BEGIN Data extracts
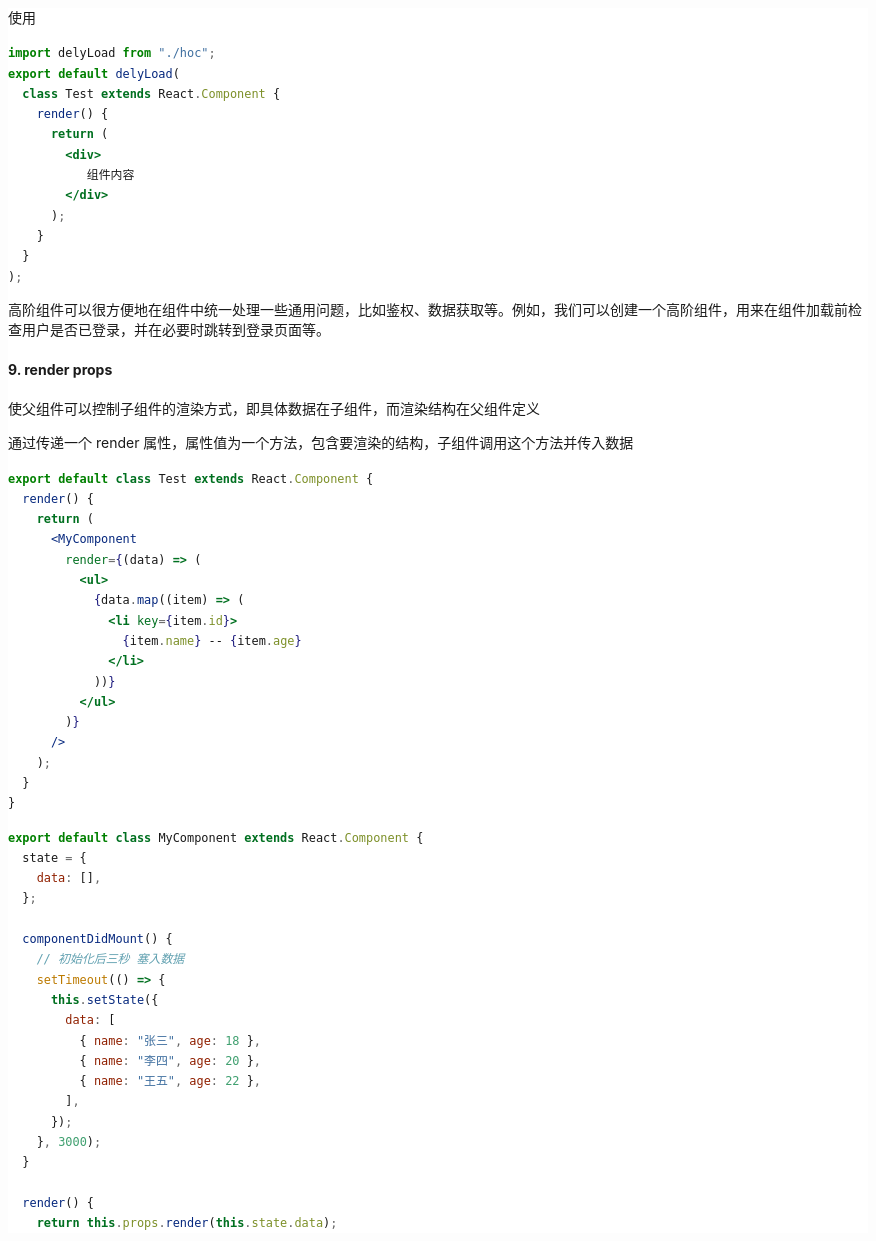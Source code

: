 使用

```jsx
import delyLoad from "./hoc";
export default delyLoad(
  class Test extends React.Component {
    render() {
      return (
        <div>
           组件内容
        </div>
      );
    }
  }
);
```

高阶组件可以很方便地在组件中统一处理一些通用问题，比如鉴权、数据获取等。例如，我们可以创建一个高阶组件，用来在组件加载前检查用户是否已登录，并在必要时跳转到登录页面等。



#### 9. render props

使父组件可以控制子组件的渲染方式，即具体数据在子组件，而渲染结构在父组件定义

通过传递一个 render 属性，属性值为一个方法，包含要渲染的结构，子组件调用这个方法并传入数据

```jsx
export default class Test extends React.Component {
  render() {
    return (
      <MyComponent
        render={(data) => (
          <ul>
            {data.map((item) => (
              <li key={item.id}>
                {item.name} -- {item.age}
              </li>
            ))}
          </ul>
        )}
      />
    );
  }
}
```

```jsx
export default class MyComponent extends React.Component {
  state = {
    data: [],
  };

  componentDidMount() {
    // 初始化后三秒 塞入数据
    setTimeout(() => {
      this.setState({
        data: [
          { name: "张三", age: 18 },
          { name: "李四", age: 20 },
          { name: "王五", age: 22 },
        ],
      });
    }, 3000);
  }

  render() {
    return this.props.render(this.state.data);
```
END Data extracts
▸ **Work instructions**
Every line above that includes the string "return" needs to be copied.

▸ **Your response**
      return (
    return (
    return this.props.render(this.state.data);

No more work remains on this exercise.